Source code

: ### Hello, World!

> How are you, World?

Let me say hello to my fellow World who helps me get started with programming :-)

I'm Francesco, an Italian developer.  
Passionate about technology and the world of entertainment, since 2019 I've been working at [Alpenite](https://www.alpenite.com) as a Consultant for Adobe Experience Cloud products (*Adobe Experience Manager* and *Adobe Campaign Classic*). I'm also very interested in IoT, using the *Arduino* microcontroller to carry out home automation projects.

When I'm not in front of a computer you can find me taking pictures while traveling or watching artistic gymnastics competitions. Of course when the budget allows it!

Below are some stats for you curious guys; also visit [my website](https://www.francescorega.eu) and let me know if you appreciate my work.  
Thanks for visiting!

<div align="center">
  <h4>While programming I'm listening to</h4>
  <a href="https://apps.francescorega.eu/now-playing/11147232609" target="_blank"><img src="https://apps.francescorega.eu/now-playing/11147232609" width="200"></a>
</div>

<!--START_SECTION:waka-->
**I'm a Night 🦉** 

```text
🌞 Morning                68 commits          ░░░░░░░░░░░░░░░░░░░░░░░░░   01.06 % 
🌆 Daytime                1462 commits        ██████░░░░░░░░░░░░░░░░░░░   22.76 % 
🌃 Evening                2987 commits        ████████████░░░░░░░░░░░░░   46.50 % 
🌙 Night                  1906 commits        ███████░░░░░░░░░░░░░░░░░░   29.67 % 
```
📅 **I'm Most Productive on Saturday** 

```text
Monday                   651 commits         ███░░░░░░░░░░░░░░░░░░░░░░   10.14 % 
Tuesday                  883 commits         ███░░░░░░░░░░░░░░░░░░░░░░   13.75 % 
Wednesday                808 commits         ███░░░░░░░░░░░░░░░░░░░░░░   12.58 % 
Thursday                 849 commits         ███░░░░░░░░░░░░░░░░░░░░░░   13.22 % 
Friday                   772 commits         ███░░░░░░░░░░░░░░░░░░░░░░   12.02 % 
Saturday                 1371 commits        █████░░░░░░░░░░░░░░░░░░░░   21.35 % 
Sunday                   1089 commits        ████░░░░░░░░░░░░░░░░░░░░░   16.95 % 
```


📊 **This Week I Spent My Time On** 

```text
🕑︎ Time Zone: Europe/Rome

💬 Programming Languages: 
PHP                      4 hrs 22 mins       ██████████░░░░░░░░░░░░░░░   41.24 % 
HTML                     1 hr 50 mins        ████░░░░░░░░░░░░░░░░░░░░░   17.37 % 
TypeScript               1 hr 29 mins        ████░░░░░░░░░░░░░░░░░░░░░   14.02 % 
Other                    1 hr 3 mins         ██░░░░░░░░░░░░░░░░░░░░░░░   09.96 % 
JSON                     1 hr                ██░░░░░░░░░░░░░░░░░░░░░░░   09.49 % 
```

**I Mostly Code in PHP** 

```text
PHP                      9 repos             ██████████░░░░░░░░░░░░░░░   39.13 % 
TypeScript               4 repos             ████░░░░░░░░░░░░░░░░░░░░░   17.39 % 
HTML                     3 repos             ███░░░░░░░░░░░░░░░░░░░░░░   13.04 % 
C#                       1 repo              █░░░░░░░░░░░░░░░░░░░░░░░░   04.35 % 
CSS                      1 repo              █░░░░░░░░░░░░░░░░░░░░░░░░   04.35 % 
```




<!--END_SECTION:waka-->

--------------------------------

- Exercise description
Print out the whole of the material above exactly as it stands.

- Result for this exercise
Source code

: ### Hello, World!

> How are you, World?

Let me say hello to my fellow World who helps me get started with programming :-)

I'm Francesco, an Italian developer.  
Passionate about technology and the world of entertainment, since 2019 I've been working at [Alpenite](https://www.alpenite.com) as a Consultant for Adobe Experience Cloud products (*Adobe Experience Manager* and *Adobe Campaign Classic*). I'm also very interested in IoT, using the *Arduino* microcontroller to carry out home automation projects.

When I'm not in front of a computer you can find me taking pictures while traveling or watching artistic gymnastics competitions. Of course when the budget allows it!

Below are some stats for you curious guys; also visit [my website](https://www.francescorega.eu) and let me know if you appreciate my work.  
Thanks for visiting!

<div align="center">
  <h4>While programming I'm listening to</h4>
  <a href="https://apps.francescorega.eu/now-playing/11147232609" target="_blank"><img src="https://apps.francescorega.eu/now-playing/11147232609" width="200"></a>
</div>

<!--START_SECTION:waka-->
**I'm a Night 🦉** 

```text
🌞 Morning                68 commits          ░░░░░░░░░░░░░░░░░░░░░░░░░   01.06 % 
🌆 Daytime                1462 commits        ██████░░░░░░░░░░░░░░░░░░░   22.76 % 
🌃 Evening                2987 commits        ████████████░░░░░░░░░░░░░   46.50 % 
🌙 Night                  1906 commits        ███████░░░░░░░░░░░░░░░░░░   29.67 % 
```
📅 **I'm Most Productive on Saturday** 

```text
Monday                   651 commits         ███░░░░░░░░░░░░░░░░░░░░░░   10.14 % 
Tuesday                  883 commits         ███░░░░░░░░░░░░░░░░░░░░░░   13.75 % 
Wednesday                808 commits         ███░░░░░░░░░░░░░░░░░░░░░░   12.58 % 
Thursday                 849 commits         ███░░░░░░░░░░░░░░░░░░░░░░   13.22 % 
Friday                   772 commits         ███░░░░░░░░░░░░░░░░░░░░░░   12.02 % 
Saturday                 1371 commits        █████░░░░░░░░░░░░░░░░░░░░   21.35 % 
Sunday                   1089 commits        ████░░░░░░░░░░░░░░░░░░░░░   16.95 % 
```


📊 **This Week I Spent My Time On** 

```text
🕑︎ Time Zone: Europe/Rome

💬 Programming Languages: 
PHP                      4 hrs 22 mins       ██████████░░░░░░░░░░░░░░░   41.24 % 
HTML                     1 hr 50 mins        ████░░░░░░░░░░░░░░░░░░░░░   17.37 % 
TypeScript               1 hr 29 mins        ████░░░░░░░░░░░░░░░░░░░░░   14.02 % 
Other                    1 hr 3 mins         ██░░░░░░░░░░░░░░░░░░░░░░░   09.96 % 
JSON                     1 hr                ██░░░░░░░░░░░░░░░░░░░░░░░   09.49 % 
```

**I Mostly Code in PHP** 

```text
PHP                      9 repos             ██████████░░░░░░░░░░░░░░░   39.13 % 
TypeScript               4 repos             ████░░░░░░░░░░░░░░░░░░░░░   17.39 % 
HTML                     3 repos             ███░░░░░░░░░░░░░░░░░░░░░░   13.04 % 
C#                       1 repo              █░░░░░░░░░░░░░░░░░░░░░░░░   04.35 % 
CSS                      1 repo              █░░░░░░░░░░░░░░░░░░░░░░░░   04.35 % 
```




<!--END_SECTION:waka-->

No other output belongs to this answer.